Saving the Planet with Fast Food Menu Labels

If there’s no greater burden than high expectations, then food labels have a big load to carry. We keep expecting them to solve problems of unhealthy diets, obesity, and now perhaps climate change, too. A new study in JAMA Open Networks suggests fast food food menu labels might be an effective tool to help with saving the planet. Researchers from Johns Hopkins and Harvard examined effect of climate impact labels on fast food choices and concluded:

“These findings suggest that climate impact menu labels may be an effective strategy to promote more sustainable restaurant food choices and that labels highlighting high–climate impact items may be most effective.”

Simulated Choices

This was an online experiment with simulated choices from fast food menus. The researchers surveyed 5,049 adults representative of U.S. population demographics. Everyone viewed a menu and picked an item they would like to order for dinner. The study randomized people to three possible menus. In the control group, every option for dinner simply had a quick response code. For the positive frame group, chicken, fish, and vegetarian items had a green low-climate impact label.

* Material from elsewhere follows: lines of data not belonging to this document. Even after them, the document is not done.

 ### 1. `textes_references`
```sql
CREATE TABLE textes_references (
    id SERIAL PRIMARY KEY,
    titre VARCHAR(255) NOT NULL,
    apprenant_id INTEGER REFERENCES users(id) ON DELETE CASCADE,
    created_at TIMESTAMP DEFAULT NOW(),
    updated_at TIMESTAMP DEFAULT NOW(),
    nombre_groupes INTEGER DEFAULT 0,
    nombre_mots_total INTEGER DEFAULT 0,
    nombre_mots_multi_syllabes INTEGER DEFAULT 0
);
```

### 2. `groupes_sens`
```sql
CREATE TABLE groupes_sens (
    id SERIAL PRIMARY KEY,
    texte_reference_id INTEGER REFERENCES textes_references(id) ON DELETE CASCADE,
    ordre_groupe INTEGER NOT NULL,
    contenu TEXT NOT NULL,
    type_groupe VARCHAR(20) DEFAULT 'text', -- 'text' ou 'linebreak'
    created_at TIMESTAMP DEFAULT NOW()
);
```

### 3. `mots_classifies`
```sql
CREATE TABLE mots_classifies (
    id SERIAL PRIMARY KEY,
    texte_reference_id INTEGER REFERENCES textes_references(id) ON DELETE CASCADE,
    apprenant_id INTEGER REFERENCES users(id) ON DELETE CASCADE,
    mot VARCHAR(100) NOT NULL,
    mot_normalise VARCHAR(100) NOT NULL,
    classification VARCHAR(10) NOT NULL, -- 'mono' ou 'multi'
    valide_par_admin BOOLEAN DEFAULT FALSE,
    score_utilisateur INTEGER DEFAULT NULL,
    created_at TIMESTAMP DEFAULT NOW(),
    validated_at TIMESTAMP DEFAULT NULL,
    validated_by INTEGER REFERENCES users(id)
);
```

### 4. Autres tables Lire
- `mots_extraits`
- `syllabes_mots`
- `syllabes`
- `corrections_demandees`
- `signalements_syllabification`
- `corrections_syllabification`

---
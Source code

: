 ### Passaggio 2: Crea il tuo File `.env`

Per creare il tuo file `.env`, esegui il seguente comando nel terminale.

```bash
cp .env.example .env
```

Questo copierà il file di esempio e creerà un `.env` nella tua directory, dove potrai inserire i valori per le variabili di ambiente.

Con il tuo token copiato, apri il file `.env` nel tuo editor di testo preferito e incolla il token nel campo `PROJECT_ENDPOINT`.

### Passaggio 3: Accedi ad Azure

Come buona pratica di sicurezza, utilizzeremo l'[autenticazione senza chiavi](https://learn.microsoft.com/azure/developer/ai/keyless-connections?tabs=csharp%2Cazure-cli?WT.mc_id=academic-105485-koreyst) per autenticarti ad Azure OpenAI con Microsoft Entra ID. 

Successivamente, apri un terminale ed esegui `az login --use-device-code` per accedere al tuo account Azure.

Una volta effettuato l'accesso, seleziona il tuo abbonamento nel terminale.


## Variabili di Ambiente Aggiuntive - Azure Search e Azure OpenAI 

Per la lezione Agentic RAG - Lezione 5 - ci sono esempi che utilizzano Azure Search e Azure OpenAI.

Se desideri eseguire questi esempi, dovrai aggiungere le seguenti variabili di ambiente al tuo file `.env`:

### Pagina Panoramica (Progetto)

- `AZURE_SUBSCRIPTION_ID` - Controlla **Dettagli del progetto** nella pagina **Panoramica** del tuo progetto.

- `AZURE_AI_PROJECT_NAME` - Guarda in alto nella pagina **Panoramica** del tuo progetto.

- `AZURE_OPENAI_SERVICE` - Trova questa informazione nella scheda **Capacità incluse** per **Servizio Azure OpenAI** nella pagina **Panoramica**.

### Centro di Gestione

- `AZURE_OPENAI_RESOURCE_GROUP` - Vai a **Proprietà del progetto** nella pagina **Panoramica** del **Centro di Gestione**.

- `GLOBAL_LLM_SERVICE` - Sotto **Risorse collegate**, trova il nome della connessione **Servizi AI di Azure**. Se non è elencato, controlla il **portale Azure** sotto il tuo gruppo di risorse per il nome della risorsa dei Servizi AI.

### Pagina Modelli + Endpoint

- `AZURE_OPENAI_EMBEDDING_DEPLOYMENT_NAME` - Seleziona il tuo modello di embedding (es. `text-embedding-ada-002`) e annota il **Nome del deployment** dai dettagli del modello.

The third group was the negative frame, where red meat items had a red high-climate impact label.

The negative frame had the biggest effect on menu choices. Those red high-climate impact labels led 24 more people to choose a sustainable option. In the positive frame, people were ten percent more likely to make a sustainable choice.

But let’s remember. These are simulated choices. Nobody in this study actually paid for these menu items or consumed them. So what we have here is a hypothetical effect on a hypothetical choice. On top of that, this measures a single outcome from a single exposure to the menu label. Repeated exposures and behavior in the real world can yield very different results.

Multiple Agendas and Health Halos

The researchers also note that the low-climate impact labels might confer an unwarranted health halo:

“Individuals in the low–climate impact condition, particularly those who selected sustainable items, perceived that their selection was healthier than those in the control condition. This health halo effect may be important because many sustainable items are not particularly healthy (no menu items in this study met the threshold to be considered healthy based on NPI scores), and the health halo effect may encourage their overconsumption.”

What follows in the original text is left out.